Published in 1972, this book pretty generations ahead in its ideas. It was one of the first few who rang the warning bells.  Many ideas in recent books can be traced back to this one. So, while reading this one, a lot of sections were familiar. What was fascinating was the ingenuity in that time and age,  the surprise that so much of those warnings have come true and how bad it is going to be.

I think you can find several reviews on web that talk what this book is about. Hence, i will not be a "me too". Instead i will talk about ideas that were quite fresh to me.

Unemployment - Unemployment is bad, everyone agrees it but the reason that is generally cited is that it leads to so much of economic loss. Atleast that was the reasoning that i had heard the most and i agreed with it. In Small is Beautiful, Schumacher argues that employment is not limited to economic productivity. Employment results in an individual's growth, his/her own development. This development is completely qualitative. Unemployment takes away this development, quantitatively this is more significant loss than just the economic one.

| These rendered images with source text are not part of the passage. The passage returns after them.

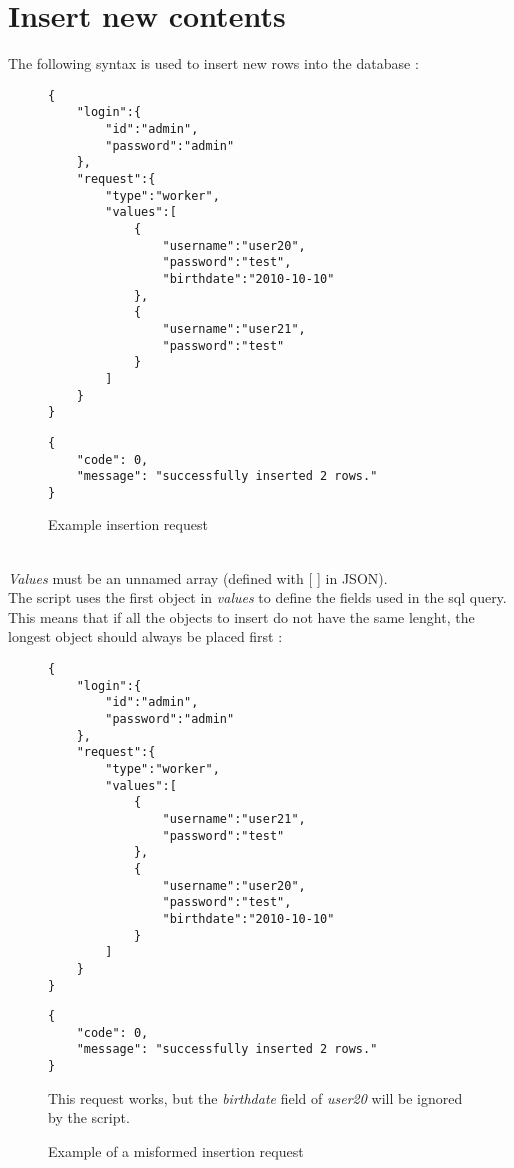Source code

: \documentclass[notitlepage]{report}
\begin{document}
\section{Insert new contents}
The following syntax is used to insert new rows into the database :
\begin{figure}[h]
\centering
\begin{minipage}{.45\linewidth}
\begin{verbatim}
{
    "login":{   
        "id":"admin",
        "password":"admin"
    },
    "request":{
        "type":"worker",
        "values":[
            {
                "username":"user20",
                "password":"test",
                "birthdate":"2010-10-10"
            },
            {
                "username":"user21",
                "password":"test"
            }
        ]
    }
}
\end{verbatim}
\end{minipage}
\begin{minipage}{.45\linewidth}
\begin{verbatim}
{
    "code": 0,
    "message": "successfully inserted 2 rows."
}
\end{verbatim}
\end{minipage}
\caption{Example insertion request}
\end{figure}
\\
\emph{Values} must be an unnamed array (defined with [ ] in JSON). \\
The script uses the first object in \emph{values} to define the fields used in the sql query. This means that if all the objects to insert do not have the same lenght, the longest object should always be placed first :
\begin{figure}[h]
\centering
\begin{minipage}{.45\linewidth}
\begin{verbatim}
{
    "login":{   
        "id":"admin",
        "password":"admin"
    },
    "request":{
        "type":"worker",
        "values":[
            {
                "username":"user21",
                "password":"test"
            },
            {
                "username":"user20",
                "password":"test",
                "birthdate":"2010-10-10"
            }
        ]
    }
}
\end{verbatim}
\end{minipage}
\begin{minipage}{.45\linewidth}
\begin{verbatim}
{
    "code": 0,
    "message": "successfully inserted 2 rows."
}
\end{verbatim}
This request works, but the \emph{birthdate} field of \emph{user20} will be ignored by the script.
\end{minipage}
\caption{Example of a misformed insertion request}
\end{figure}
\end{document}
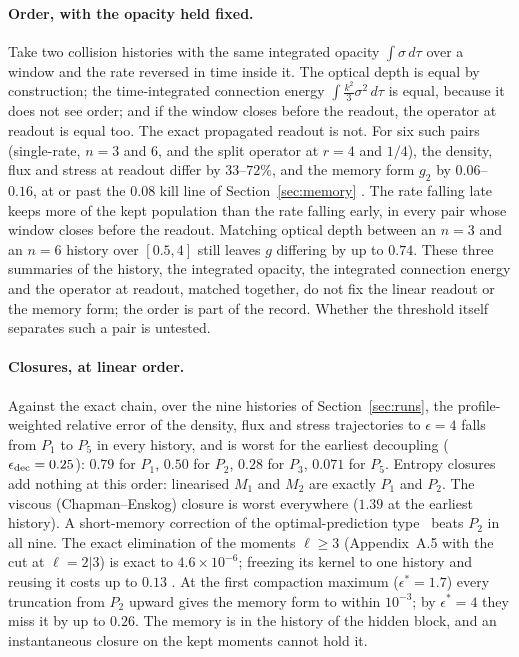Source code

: \paragraph{Order, with the opacity held fixed.} Take two collision histories with the same integrated opacity $\int\sigma\,d\tau$ over a window and the rate reversed in time inside it. The optical depth is equal by construction; the time-integrated connection energy $\int\tfrac{k^2}{3}\sigma^2\,d\tau$ is equal, because it does not see order; and if the window closes before the readout, the operator at readout is equal too. The exact propagated readout is not. For six such pairs (single-rate, $n=3$ and $6$, and the split operator at $r=4$ and $1/4$), the density, flux and stress at readout differ by $33$--$72\%$, and the memory form $g_2$ by $0.06$--$0.16$, at or past the $0.08$ kill line of Section~\ref{sec:memory} . The rate falling late keeps more of the kept population than the rate falling early, in every pair whose window closes before the readout. Matching optical depth between an $n=3$ and an $n=6$ history over $[0.5,4]$ still leaves $g$ differing by up to $0.74$. These three summaries of the history, the integrated opacity, the integrated connection energy and the operator at readout, matched together, do not fix the linear readout or the memory form; the order is part of the record. Whether the threshold itself separates such a pair is untested.

\paragraph{Closures, at linear order.} Against the exact chain, over the nine histories of Section~\ref{sec:runs}, the profile-weighted relative error of the density, flux and stress trajectories to $\epsilon=4$ falls from $P_1$ to $P_5$ in every history, and is worst for the earliest decoupling ($\epsilon_{\rm dec}=0.25$): $0.79$ for $P_1$, $0.50$ for $P_2$, $0.28$ for $P_3$, $0.071$ for $P_5$. Entropy closures add nothing at this order: linearised $M_1$ and $M_2$ are exactly $P_1$ and $P_2$. The viscous (Chapman--Enskog) closure is worst everywhere ($1.39$ at the earliest history). A short-memory correction of the optimal-prediction type~\cite{SF} beats $P_2$ in all nine. The exact elimination of the moments $\ell\ge3$ (Appendix~A.5 with the cut at $\ell=2|3$) is exact to $4.6\times10^{-6}$; freezing its kernel to one history and reusing it costs up to $0.13$ . At the first compaction maximum ($\epsilon^\ast=1.7$) every truncation from $P_2$ upward gives the memory form to within $10^{-3}$; by $\epsilon^\ast=4$ they miss it by up to $0.26$. The memory is in the history of the hidden block, and an instantaneous closure on the kept moments cannot hold it.

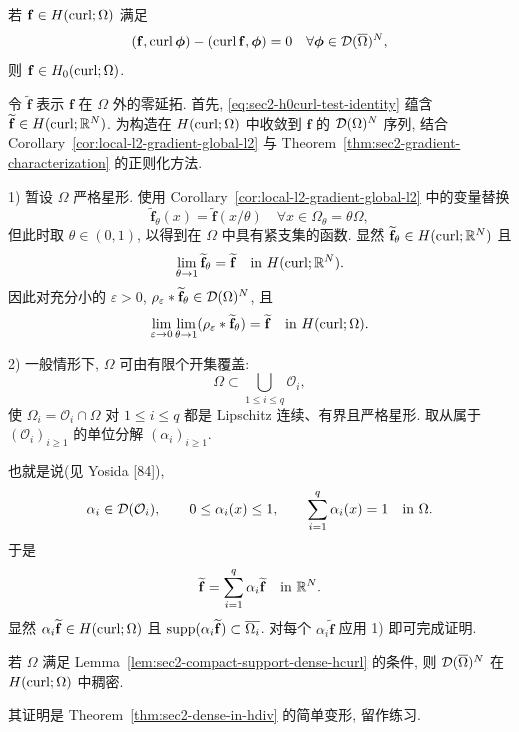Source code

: \setcounter{statement}{3}
\begin{Lemma}\label{lem:sec2-h0curl-characterization-test}
若 $\mathbf f\in H(\operatorname{curl};\Omega)$ 满足
\begin{equation}\label{eq:sec2-h0curl-test-identity}
  (\mathbf f,\operatorname{curl}\boldsymbol\phi)-(\operatorname{curl}\mathbf f,\boldsymbol\phi)=0
  \quad\forall\boldsymbol\phi\in\mathcal{D}(\overline\Omega)^N,
\end{equation}
则 $\mathbf f\in H_0(\operatorname{curl};\Omega)$.
\end{Lemma}
\begin{Proof}
令 $\widetilde{\mathbf f}$ 表示 $\mathbf f$ 在 $\Omega$ 外的零延拓. 首先,
\eqref{eq:sec2-h0curl-test-identity} 蕴含
$\widetilde{\mathbf f}\in H(\operatorname{curl};\mathbb{R}^N)$. 为构造在
$H(\operatorname{curl};\Omega)$ 中收敛到 $\mathbf f$ 的 $\mathcal{D}(\Omega)^N$ 序列,
结合 Corollary~\ref{cor:local-l2-gradient-global-l2} 与
Theorem~\ref{thm:sec2-gradient-characterization} 的正则化方法.

1) 暂设 $\Omega$ 严格星形. 使用 Corollary~\ref{cor:local-l2-gradient-global-l2}
中的变量替换
\[
  \widetilde{\mathbf f}_\theta(x)=\widetilde{\mathbf f}(x/\theta)
  \quad\forall x\in\Omega_\theta=\theta\Omega,
\]
但此时取 $\theta\in(0,1)$, 以得到在 $\Omega$ 中具有紧支集的函数. 显然
$\widetilde{\mathbf f}_\theta\in H(\operatorname{curl};\mathbb{R}^N)$ 且
\[
  \lim_{\theta\to1}\widetilde{\mathbf f}_\theta
  =\widetilde{\mathbf f}\quad\text{in }H(\operatorname{curl};\mathbb{R}^N).
\]
因此对充分小的 $\varepsilon>0$,
$\rho_\varepsilon*\widetilde{\mathbf f}_\theta\in\mathcal{D}(\Omega)^N$, 且
\[
  \lim_{\varepsilon\to0}\lim_{\theta\to1}
  (\rho_\varepsilon*\widetilde{\mathbf f}_\theta)
  =\widetilde{\mathbf f}\quad\text{in }H(\operatorname{curl};\Omega).
\]

2) 一般情形下, $\Omega$ 可由有限个开集覆盖:
\[
  \Omega\subset\bigcup_{1\le i\le q}\mathcal O_i,
\]
使 $\Omega_i=\mathcal O_i\cap\Omega$ 对 $1\le i\le q$ 都是 Lipschitz 连续、有界且严格星形.
取从属于 $(\mathcal O_i)_{i\ge1}$ 的单位分解 $(\alpha_i)_{i\ge1}$.

也就是说(见 Yosida [84]),
\[
  \alpha_i\in\mathcal{D}(\mathcal O_i),\qquad 0\le\alpha_i(x)\le1,
  \qquad\sum_{i=1}^{q}\alpha_i(x)=1\quad\text{in }\Omega.
\]
于是
\[
  \widetilde{\mathbf f}=\sum_{i=1}^{q}\alpha_i\widetilde{\mathbf f}
  \quad\text{in }\mathbb{R}^N.
\]
显然 $\alpha_i\widetilde{\mathbf f}\in H(\operatorname{curl};\Omega)$ 且
$\operatorname{supp}(\alpha_i\widetilde{\mathbf f})\subset\overline{\Omega_i}$.
对每个 $\alpha_i\widetilde{\mathbf f}$ 应用 1) 即可完成证明.
\end{Proof}

\setcounter{statement}{9}
\begin{Theorem}\label{thm:sec2-dense-in-hcurl}
若 $\Omega$ 满足 Lemma~\ref{lem:sec2-compact-support-dense-hcurl} 的条件, 则
$\mathcal{D}(\overline\Omega)^N$ 在 $H(\operatorname{curl};\Omega)$ 中稠密.
\end{Theorem}
其证明是 Theorem~\ref{thm:sec2-dense-in-hdiv} 的简单变形, 留作练习.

Nationalization - I have always known that nationalization was bad. Why shoudn't I, ofcourse we Indians have experienced this. But Schumacher offers couple of interesting points - (a) A nationalized company will always offer lesser profits than a corporate company. A nationalized company tries to maximize multiple objectives not just the profit margins. So, it is futile to compare the profit returns and make a case just on that.  (b)  Nationalization has to be de-centralized. Schumacher argues that everything has to be decentralized but it is more so important here. For reasons, you should read the book.

Education - Education should be scientific, it should be mathematic.  But, Schumacher claims that it should not be limited to this only. It should include humanities - how did things come into existence and metaphysics - what are our convictions, purpose and what do we want. This reminded me of Dr. Seth's comment that education should always have some room to respect the abstract. If everything was reduced to tangibility, then something has gone amiss.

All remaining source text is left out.